◆ Available records:
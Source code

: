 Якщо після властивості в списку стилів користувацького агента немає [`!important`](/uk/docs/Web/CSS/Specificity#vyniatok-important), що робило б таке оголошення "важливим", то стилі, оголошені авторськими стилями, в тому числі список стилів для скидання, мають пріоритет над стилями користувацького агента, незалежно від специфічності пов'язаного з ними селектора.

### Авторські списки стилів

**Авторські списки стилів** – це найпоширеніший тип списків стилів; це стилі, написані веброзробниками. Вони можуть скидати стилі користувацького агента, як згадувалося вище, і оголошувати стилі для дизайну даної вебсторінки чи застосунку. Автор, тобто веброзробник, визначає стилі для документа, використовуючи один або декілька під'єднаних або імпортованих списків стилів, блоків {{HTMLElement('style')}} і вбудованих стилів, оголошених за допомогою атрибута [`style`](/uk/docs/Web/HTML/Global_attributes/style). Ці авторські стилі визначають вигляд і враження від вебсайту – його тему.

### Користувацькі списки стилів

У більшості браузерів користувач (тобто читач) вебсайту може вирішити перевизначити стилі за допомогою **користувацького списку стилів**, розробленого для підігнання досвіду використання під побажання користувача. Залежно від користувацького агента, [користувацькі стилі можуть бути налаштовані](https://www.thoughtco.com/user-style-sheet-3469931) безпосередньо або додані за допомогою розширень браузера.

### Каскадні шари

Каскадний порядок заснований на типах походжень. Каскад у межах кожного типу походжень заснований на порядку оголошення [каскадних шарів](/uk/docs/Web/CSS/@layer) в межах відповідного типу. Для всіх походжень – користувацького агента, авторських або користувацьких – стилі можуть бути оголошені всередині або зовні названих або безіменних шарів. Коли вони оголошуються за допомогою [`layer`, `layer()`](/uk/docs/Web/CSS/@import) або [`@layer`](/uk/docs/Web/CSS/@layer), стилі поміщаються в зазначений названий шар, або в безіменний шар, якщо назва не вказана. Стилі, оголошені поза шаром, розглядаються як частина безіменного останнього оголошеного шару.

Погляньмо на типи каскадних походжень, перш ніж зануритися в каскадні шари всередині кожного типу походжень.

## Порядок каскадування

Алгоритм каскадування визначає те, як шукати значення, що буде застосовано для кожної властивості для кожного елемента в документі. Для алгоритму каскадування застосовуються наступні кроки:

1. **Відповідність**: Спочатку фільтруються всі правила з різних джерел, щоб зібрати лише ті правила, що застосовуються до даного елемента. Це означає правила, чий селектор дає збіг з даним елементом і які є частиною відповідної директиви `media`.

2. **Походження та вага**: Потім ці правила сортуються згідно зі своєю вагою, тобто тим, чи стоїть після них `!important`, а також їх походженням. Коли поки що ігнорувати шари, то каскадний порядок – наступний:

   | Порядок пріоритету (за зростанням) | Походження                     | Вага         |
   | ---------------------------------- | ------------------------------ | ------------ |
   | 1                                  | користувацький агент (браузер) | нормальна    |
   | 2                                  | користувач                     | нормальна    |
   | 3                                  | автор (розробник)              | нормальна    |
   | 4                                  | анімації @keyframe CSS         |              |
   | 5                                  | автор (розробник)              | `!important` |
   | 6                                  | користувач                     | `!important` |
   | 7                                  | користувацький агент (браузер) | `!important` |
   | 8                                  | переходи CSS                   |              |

◆ What this task involves:
Beginning with the line that holds "Алгоритм каскадування визначає" and ending with the last line of the material, output each line exactly and nothing beyond them.

◆ Answer to the exercise:
Алгоритм каскадування визначає те, як шукати значення, що буде застосовано для кожної властивості для кожного елемента в документі. Для алгоритму каскадування застосовуються наступні кроки:

1. **Відповідність**: Спочатку фільтруються всі правила з різних джерел, щоб зібрати лише ті правила, що застосовуються до даного елемента. Це означає правила, чий селектор дає збіг з даним елементом і які є частиною відповідної директиви `media`.

2. **Походження та вага**: Потім ці правила сортуються згідно зі своєю вагою, тобто тим, чи стоїть після них `!important`, а також їх походженням. Коли поки що ігнорувати шари, то каскадний порядок – наступний:

   | Порядок пріоритету (за зростанням) | Походження                     | Вага         |
   | ---------------------------------- | ------------------------------ | ------------ |
   | 1                                  | користувацький агент (браузер) | нормальна    |
   | 2                                  | користувач                     | нормальна    |
   | 3                                  | автор (розробник)              | нормальна    |
   | 4                                  | анімації @keyframe CSS         |              |
   | 5                                  | автор (розробник)              | `!important` |
   | 6                                  | користувач                     | `!important` |
   | 7                                  | користувацький агент (браузер) | `!important` |
   | 8                                  | переходи CSS                   |              |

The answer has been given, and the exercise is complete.